WORK REQUIRED: Copy out every line holding the string "называется" from the records below.

DATA FOR REVIEW:
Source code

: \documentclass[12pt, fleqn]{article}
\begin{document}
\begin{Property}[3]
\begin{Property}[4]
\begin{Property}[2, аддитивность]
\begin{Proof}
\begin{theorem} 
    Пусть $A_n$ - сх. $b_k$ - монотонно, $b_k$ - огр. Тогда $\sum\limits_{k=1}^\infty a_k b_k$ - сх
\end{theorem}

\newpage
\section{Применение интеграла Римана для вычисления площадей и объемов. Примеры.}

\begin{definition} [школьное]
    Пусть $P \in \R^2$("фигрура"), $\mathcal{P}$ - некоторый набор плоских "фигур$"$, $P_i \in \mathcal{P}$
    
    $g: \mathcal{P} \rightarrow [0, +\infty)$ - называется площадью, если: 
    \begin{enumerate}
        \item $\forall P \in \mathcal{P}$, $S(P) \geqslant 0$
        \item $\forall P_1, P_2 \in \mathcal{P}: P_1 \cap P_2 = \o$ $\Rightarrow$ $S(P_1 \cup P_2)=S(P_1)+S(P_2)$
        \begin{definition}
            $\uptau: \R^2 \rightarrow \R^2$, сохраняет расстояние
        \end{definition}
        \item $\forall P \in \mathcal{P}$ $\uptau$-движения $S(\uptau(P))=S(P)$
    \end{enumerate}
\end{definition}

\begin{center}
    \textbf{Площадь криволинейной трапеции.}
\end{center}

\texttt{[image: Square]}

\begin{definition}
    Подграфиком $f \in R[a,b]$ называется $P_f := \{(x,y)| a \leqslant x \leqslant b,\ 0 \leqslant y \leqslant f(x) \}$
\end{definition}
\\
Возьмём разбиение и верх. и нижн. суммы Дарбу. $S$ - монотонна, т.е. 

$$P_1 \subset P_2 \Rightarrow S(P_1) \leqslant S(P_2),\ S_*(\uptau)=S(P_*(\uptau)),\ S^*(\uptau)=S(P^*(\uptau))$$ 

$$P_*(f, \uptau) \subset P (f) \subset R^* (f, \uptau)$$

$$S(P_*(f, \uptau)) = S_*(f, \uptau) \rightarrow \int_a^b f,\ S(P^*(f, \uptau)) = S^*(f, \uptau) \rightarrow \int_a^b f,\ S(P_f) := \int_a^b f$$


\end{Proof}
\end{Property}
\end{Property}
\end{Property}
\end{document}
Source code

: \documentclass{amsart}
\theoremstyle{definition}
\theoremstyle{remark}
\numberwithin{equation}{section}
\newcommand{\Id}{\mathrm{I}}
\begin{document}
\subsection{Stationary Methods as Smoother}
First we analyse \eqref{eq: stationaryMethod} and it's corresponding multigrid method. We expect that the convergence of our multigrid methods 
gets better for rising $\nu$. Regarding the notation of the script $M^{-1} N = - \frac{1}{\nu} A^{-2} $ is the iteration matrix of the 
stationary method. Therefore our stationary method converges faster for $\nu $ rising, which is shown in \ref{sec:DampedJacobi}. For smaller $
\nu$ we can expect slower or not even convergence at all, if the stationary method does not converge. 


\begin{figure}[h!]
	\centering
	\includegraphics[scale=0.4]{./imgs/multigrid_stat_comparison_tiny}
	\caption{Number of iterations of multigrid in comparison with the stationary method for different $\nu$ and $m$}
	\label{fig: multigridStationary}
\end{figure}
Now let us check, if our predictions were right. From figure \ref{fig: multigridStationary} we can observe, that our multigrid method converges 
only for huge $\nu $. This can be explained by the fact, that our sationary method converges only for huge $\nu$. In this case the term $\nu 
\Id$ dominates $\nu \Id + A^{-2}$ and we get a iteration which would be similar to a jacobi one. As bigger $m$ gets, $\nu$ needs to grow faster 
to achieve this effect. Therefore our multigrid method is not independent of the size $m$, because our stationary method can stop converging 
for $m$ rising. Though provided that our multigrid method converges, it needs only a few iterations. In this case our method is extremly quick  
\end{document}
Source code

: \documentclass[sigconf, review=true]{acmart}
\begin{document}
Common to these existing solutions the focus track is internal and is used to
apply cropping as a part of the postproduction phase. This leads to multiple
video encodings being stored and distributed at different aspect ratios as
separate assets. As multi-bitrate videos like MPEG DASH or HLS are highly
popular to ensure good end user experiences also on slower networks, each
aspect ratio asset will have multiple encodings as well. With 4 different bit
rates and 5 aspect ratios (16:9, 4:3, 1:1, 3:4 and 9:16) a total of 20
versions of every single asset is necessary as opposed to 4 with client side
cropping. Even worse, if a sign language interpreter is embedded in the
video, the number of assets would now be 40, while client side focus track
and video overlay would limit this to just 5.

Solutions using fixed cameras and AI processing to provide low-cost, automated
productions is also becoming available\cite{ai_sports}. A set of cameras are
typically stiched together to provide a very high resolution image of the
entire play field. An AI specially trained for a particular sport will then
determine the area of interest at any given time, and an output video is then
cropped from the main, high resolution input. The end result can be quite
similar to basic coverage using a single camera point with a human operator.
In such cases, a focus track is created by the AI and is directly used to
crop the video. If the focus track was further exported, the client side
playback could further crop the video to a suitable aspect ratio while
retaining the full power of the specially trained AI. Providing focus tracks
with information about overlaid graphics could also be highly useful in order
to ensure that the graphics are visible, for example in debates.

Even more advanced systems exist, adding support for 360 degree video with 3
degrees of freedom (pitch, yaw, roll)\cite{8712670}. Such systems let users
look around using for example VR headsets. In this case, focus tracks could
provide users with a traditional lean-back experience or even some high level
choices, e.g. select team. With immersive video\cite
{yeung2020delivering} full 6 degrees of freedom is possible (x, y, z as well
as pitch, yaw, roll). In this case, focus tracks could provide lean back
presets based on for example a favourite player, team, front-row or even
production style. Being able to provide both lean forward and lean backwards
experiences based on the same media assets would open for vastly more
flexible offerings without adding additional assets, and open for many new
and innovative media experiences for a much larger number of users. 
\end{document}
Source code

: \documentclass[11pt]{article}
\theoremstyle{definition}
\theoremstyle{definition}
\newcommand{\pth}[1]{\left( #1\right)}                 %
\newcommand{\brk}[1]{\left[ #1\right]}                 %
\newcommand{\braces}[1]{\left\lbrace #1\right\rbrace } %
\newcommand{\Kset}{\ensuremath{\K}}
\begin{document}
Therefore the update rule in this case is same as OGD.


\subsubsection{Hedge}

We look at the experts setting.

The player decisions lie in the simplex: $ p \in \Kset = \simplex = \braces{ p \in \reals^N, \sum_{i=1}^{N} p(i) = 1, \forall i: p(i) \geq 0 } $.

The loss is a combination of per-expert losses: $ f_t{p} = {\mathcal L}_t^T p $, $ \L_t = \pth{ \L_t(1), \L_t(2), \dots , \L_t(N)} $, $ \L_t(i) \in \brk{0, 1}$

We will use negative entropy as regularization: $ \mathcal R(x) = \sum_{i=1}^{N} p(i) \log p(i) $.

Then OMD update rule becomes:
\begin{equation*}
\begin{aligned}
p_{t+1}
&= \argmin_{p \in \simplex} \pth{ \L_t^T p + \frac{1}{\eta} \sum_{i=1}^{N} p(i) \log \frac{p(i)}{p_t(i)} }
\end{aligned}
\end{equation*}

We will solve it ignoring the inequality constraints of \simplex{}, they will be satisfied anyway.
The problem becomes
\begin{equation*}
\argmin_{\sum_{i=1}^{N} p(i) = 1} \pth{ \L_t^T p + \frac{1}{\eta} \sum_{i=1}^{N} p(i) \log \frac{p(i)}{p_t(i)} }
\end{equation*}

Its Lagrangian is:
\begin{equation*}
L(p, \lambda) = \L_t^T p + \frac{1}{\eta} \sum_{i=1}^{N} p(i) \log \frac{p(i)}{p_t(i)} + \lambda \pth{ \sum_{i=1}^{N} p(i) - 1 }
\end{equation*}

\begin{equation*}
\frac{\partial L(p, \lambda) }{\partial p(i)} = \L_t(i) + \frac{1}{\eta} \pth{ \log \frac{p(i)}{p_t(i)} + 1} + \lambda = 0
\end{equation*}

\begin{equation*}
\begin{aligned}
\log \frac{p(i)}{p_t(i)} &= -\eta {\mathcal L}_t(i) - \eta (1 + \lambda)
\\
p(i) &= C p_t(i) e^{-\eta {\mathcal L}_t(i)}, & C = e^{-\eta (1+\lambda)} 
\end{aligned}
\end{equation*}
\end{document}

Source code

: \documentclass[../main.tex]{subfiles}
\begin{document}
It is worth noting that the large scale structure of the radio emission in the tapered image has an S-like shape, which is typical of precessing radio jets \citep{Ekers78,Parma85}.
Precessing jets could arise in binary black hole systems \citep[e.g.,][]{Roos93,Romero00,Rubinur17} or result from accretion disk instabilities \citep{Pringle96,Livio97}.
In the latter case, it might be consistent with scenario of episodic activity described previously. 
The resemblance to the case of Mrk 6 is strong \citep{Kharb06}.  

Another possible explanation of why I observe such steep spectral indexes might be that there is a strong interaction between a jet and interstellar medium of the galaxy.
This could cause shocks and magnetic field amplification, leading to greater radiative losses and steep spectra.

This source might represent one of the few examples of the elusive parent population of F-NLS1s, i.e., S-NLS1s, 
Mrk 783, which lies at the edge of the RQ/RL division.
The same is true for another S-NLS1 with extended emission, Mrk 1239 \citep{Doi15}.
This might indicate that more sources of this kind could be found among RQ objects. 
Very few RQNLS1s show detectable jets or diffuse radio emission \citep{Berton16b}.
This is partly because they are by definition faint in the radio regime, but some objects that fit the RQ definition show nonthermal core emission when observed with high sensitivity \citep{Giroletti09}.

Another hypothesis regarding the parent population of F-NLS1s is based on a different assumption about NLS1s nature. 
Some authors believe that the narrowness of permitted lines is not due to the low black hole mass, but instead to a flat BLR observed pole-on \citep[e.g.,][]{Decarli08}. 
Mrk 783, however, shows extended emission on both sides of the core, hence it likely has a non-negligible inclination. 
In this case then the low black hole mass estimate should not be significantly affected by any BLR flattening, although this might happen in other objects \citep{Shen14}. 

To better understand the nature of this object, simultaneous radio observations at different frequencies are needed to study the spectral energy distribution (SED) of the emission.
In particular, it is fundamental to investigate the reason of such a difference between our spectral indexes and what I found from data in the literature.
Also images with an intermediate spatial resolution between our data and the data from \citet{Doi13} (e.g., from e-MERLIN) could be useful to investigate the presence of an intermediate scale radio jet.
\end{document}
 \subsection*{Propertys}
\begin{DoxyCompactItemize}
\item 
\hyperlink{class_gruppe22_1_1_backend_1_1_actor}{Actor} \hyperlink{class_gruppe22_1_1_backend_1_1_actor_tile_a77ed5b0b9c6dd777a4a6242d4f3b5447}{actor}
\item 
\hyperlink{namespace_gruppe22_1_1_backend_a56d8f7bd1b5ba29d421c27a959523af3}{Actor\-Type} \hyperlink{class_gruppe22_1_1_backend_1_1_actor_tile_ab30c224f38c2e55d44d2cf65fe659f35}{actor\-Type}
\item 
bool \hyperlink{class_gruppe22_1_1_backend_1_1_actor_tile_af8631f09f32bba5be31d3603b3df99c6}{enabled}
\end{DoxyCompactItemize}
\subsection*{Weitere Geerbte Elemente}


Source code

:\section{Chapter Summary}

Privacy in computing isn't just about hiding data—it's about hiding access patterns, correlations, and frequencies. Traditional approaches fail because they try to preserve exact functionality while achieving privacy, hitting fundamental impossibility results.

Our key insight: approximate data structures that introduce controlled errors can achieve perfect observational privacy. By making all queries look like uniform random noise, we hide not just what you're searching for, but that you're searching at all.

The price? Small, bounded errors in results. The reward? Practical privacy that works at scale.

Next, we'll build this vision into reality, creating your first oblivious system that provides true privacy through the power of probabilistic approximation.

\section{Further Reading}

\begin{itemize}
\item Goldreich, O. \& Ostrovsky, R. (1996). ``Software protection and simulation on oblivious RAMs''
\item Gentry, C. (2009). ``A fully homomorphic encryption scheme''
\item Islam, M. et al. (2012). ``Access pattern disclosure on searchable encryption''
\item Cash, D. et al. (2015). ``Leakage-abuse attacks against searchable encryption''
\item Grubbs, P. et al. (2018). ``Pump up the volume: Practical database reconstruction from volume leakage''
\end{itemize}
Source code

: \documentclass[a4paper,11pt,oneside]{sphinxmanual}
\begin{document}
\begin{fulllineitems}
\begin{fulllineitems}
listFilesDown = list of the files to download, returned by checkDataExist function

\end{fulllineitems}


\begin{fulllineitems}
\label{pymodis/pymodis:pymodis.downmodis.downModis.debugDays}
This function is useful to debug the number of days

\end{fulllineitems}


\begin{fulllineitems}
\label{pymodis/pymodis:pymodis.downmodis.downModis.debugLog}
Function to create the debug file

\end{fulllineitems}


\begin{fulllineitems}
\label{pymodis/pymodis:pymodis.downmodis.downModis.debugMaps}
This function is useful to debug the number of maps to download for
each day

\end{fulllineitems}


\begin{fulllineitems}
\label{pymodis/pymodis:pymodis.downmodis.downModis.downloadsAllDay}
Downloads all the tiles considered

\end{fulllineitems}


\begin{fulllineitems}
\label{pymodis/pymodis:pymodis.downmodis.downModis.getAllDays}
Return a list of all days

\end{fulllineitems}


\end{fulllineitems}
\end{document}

THE COMPLETED TASK:
    $g: \mathcal{P} \rightarrow [0, +\infty)$ - называется площадью, если: 
    Подграфиком $f \in R[a,b]$ называется $P_f := \{(x,y)| a \leqslant x \leqslant b,\ 0 \leqslant y \leqslant f(x) \}$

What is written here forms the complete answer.